Future in-vivo trials should strive to refine implantation techniques to those that are minimally invasive, minimizing associated scarring and poor corneal re-epithelialization rates. Although human clinical trials for such transplants are lacking due to insufficient candidate number, they are likely to increase with the number of individuals affected by corneal blindness. Long-term follow up of human in-vivo studies would be necessary to assess implant success. However, assessing implant success according to patient description could have questionable reliability due to patient bias, degree of sight being a very subjective experience, ranging from mild visual impairment to complete blindness.

Tissue engineering corneal implants suitable for human use is a multi-step process requiring meticulous understanding of corneal anatomy and sophisticated production methods. Consequently, engineering implants is an arduous task that must overcome various challenges concerning biomaterial derivation and production, as well minimizing graft rejection, for the implant to be able to functionally replace the native human cornea (Figure 1).

biomedical-sciences-Pathways

Figure 1: Pathways involved in tissue engineering viable corneal implants.
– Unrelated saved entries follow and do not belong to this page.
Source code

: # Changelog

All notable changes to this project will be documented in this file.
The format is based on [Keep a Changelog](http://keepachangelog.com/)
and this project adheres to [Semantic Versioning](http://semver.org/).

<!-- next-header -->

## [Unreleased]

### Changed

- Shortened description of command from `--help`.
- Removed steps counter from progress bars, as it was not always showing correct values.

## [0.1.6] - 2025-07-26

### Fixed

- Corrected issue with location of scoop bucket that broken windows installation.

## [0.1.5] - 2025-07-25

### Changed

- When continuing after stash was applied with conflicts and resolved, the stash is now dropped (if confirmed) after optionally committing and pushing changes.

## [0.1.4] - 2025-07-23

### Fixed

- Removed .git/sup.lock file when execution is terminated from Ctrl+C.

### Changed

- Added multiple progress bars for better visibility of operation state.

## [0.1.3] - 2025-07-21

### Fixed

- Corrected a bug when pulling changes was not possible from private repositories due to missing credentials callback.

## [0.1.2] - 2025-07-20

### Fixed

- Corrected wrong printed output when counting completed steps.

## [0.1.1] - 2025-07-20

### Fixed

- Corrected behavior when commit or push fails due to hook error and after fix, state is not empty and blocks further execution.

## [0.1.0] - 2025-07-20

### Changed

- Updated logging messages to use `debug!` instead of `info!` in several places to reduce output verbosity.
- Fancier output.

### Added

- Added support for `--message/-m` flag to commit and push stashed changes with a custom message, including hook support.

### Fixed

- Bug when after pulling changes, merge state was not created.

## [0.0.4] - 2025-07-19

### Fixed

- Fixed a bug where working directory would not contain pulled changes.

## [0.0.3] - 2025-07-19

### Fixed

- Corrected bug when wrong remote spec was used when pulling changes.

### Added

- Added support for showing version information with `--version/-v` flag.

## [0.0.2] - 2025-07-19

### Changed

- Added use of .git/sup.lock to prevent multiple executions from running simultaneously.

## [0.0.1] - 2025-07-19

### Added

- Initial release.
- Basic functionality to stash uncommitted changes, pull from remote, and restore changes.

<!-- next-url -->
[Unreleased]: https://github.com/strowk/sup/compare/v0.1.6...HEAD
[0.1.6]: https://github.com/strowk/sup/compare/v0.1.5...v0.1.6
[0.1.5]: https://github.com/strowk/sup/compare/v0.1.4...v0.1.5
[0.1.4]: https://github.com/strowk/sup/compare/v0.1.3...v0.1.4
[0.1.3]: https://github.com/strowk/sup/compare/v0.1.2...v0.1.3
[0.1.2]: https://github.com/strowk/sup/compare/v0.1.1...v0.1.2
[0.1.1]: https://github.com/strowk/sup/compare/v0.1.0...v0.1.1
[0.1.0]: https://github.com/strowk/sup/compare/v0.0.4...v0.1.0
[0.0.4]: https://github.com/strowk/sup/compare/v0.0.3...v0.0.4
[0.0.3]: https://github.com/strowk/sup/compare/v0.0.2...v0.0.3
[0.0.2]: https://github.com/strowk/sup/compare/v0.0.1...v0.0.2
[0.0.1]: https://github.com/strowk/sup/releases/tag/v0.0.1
Clinical limitations and associated challenges

For bioengineered corneas to become acceptable forms of implants, several challenges must be overcome. Intrinsically, bioengineered collagen lacks the mechanical toughness and elasticity required for a longitudinally functional optical apparatus [2, 12]. Although these substandard properties have been improved through collagen cross-linking methods, determining optimal blend ratios of biomaterials to engineer a corneal implant similar to the native cornea remains a daunting process. For example, type I and type III collagen hydrogels have acceptable tensile strength and flexibility for handling, but using type III collagen hydrogels alone for implants better mimics the mechanical and optical properties of the native cornea [11, 20]. Similarly, light transmittance of corneal implants is increased by using natural biomaterials, although such materials are more difficult to electrospin, a commonly employed fiber production method used to improve biomaterial mechanical strength. Consequently, engineering corneal implants without the electrospinning technique decreases their mechanical strength [12]. Therefore, for corneal implants to be of optimal use in the clinical setting, producing implants with as many characteristics to human corneal tissue must be developed. The high costs associated with such complex production processes must eventually also be overcome [30].

Finally, better understanding the molecular complexity of corneal formation, exemplified mainly in the stromal architecture, is pertinent to discovering how to best replicate native corneal tissue.

Conclusion

Insufficient knowledge of corneal developmental processes and precise arrangement of corneal anatomy prevent tissue engineered collagen-based corneas from being routinely used as implants. However, advances in corneal regenerative potential have cascaded since they were studied by Pellegrini et al. As the complexity of corneal architecture is better understood, the possibility of engineering a multi-layered cornea to the standard of its native counterpart is nearly a reality. Producing viable collagen-based corneal implants would eliminate issues concerning global corneal shortages and most importantly, restore one’s faculty of sight.